Book Review: Universal Harvester by John Darnielle
Written by Erik Svensson on February 6, 2017
Title: Universal Harvester
Author: John Darnielle
Publisher: Farrar, Straus and Giroux
Publication Date: February 7, 2017
“A few rows of corn will muffle the human voice so effectively that, even a few insignificant rows away, all is silence,” writes John Darnielle in his second novel Universal Harvester, a follow up to his debut, Wolf in White Van. The Mountain Goats singer-songwriter creates a story that quietly echoes across generations, dealing in loss, grief and the attempts to project normalcy that follow such things.
The mystery of the story stays within the bounds of the Iowa corn that surrounds its characters. Its jacket design hints at this, being a warped, multicolored image of corn, as if having been taken from an old, deteriorating VHS tape.
The premise explained to those reading the inside cover of Universal Harvester is that a 22-year-old named Jeremy lives in a small town called Nevada (pronounced Ne-vay-da) and works in a video rental store in the late 1990s.
The quiet tranquility of Jeremy’s life and work is interrupted when one customer brings in a tape and complains that there is something on it that shouldn’t be there. Then another customer brings in a different tape, with a similar complaint.
What Jeremy finds when he watches are pieces of video spliced onto the tape. The scenes are dark, uncomfortable and unsettling, set in a barn that looks to be just outside of town.

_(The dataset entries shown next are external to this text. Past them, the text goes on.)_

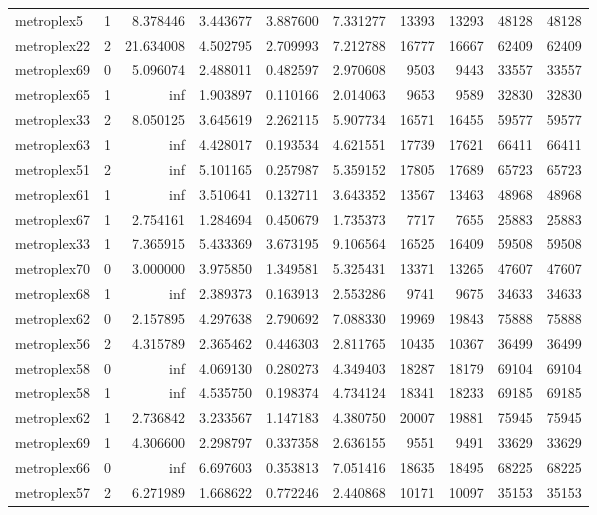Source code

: \begin{longtable}{|l|r|r|r|r|r|r|r|r|r|}
metroplex5 & 1 & 8.378446 & 3.443677 & 3.887600 & 7.331277 & 13393 & 13293 & 48128 & 48128 \\
metroplex22 & 2 & 21.634008 & 4.502795 & 2.709993 & 7.212788 & 16777 & 16667 & 62409 & 62409 \\
metroplex69 & 0 & 5.096074 & 2.488011 & 0.482597 & 2.970608 & 9503 & 9443 & 33557 & 33557 \\
metroplex65 & 1 & inf & 1.903897 & 0.110166 & 2.014063 & 9653 & 9589 & 32830 & 32830 \\
metroplex33 & 2 & 8.050125 & 3.645619 & 2.262115 & 5.907734 & 16571 & 16455 & 59577 & 59577 \\
metroplex63 & 1 & inf & 4.428017 & 0.193534 & 4.621551 & 17739 & 17621 & 66411 & 66411 \\
metroplex51 & 2 & inf & 5.101165 & 0.257987 & 5.359152 & 17805 & 17689 & 65723 & 65723 \\
metroplex61 & 1 & inf & 3.510641 & 0.132711 & 3.643352 & 13567 & 13463 & 48968 & 48968 \\
metroplex67 & 1 & 2.754161 & 1.284694 & 0.450679 & 1.735373 & 7717 & 7655 & 25883 & 25883 \\
metroplex33 & 1 & 7.365915 & 5.433369 & 3.673195 & 9.106564 & 16525 & 16409 & 59508 & 59508 \\
metroplex70 & 0 & 3.000000 & 3.975850 & 1.349581 & 5.325431 & 13371 & 13265 & 47607 & 47607 \\
metroplex68 & 1 & inf & 2.389373 & 0.163913 & 2.553286 & 9741 & 9675 & 34633 & 34633 \\
metroplex62 & 0 & 2.157895 & 4.297638 & 2.790692 & 7.088330 & 19969 & 19843 & 75888 & 75888 \\
metroplex56 & 2 & 4.315789 & 2.365462 & 0.446303 & 2.811765 & 10435 & 10367 & 36499 & 36499 \\
metroplex58 & 0 & inf & 4.069130 & 0.280273 & 4.349403 & 18287 & 18179 & 69104 & 69104 \\
metroplex58 & 1 & inf & 4.535750 & 0.198374 & 4.734124 & 18341 & 18233 & 69185 & 69185 \\
metroplex62 & 1 & 2.736842 & 3.233567 & 1.147183 & 4.380750 & 20007 & 19881 & 75945 & 75945 \\
metroplex69 & 1 & 4.306600 & 2.298797 & 0.337358 & 2.636155 & 9551 & 9491 & 33629 & 33629 \\
metroplex66 & 0 & inf & 6.697603 & 0.353813 & 7.051416 & 18635 & 18495 & 68225 & 68225 \\
metroplex57 & 2 & 6.271989 & 1.668622 & 0.772246 & 2.440868 & 10171 & 10097 & 35153 & 35153 \\

\end{longtable}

Universal Harvester transforms from one book into another as it moves from beginning to end. What begins as a mystery or horror novel slowly becomes a case study in grief and loss spanning the better part of 50 years.
The novel moves back and forth through time over four parts, two of which focus on Jeremy in his present, two of which explore the past and the future of the story.
Much of Jeremy’s story involves the rituals he keeps to in the years after his mother’s death. He goes to work, he goes home, has dinner with his father, watches a movie and goes to bed for the next day.
Part two of Universal Harvester explores the past, and sets up the coping mechanism for another character losing their mother. The novel does not draw a throughline for its audience. Darnielle describes in detail the things certain characters do, slowly peeling back layers, and when in context of the mystery Jeremy faces, the reason behind the videos takes shape.
Darnielle’s narration mostly describes the actions and feeling of characters, but very little is shown of their actual thoughts. In one such example, “Steve listened to the short silence after he’d said it; it was a rift in something. Jeremy felt it too. They almost always had dinner together. It gave shape to their days.”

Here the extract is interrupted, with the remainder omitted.